━━━ Source material ━━━
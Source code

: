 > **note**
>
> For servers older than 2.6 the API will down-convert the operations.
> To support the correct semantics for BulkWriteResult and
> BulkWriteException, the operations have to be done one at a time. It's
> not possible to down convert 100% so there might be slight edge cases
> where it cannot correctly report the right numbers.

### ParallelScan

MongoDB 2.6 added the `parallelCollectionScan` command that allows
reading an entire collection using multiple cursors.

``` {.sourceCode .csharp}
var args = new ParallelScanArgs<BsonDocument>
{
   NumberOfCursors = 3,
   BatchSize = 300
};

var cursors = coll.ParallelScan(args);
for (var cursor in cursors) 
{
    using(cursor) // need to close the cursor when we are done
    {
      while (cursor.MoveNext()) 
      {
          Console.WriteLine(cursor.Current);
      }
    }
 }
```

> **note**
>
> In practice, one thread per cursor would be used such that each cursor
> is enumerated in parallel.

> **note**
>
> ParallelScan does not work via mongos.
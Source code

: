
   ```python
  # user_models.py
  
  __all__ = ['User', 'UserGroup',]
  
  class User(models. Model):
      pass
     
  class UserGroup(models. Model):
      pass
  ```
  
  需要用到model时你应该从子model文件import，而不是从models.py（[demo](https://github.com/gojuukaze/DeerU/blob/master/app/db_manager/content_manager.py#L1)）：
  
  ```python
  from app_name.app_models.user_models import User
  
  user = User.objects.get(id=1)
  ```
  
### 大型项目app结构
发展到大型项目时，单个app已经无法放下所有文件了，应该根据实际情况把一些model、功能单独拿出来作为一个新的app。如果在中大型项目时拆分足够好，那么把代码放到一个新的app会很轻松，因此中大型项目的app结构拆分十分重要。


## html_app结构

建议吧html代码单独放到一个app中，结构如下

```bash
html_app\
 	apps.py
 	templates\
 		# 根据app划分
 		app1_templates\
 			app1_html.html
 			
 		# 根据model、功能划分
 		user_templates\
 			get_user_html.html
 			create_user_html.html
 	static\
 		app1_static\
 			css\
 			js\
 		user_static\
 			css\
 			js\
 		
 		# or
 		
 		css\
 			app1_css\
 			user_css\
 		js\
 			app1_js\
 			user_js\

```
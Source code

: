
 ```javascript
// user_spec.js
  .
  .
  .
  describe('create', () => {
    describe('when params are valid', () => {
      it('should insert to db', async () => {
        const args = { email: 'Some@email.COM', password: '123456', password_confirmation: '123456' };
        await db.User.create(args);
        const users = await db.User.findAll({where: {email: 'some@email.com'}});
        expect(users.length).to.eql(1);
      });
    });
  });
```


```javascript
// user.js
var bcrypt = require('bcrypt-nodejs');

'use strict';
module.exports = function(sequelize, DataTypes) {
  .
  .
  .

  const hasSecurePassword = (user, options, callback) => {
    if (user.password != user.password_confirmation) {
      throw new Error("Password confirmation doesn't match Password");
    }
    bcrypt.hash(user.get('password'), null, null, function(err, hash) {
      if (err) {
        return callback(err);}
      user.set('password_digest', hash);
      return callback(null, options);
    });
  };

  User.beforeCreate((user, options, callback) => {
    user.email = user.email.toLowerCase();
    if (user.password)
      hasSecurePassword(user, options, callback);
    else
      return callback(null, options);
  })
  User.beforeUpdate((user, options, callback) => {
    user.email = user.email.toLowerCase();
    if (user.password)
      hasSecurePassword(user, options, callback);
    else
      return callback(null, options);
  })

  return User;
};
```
━━━
Gather from the data above every line with the string "args".

Result:
var args = new ParallelScanArgs<BsonDocument>
var cursors = coll.ParallelScan(args);
        const args = { email: 'Some@email.COM', password: '123456', password_confirmation: '123456' };
        await db.User.create(args);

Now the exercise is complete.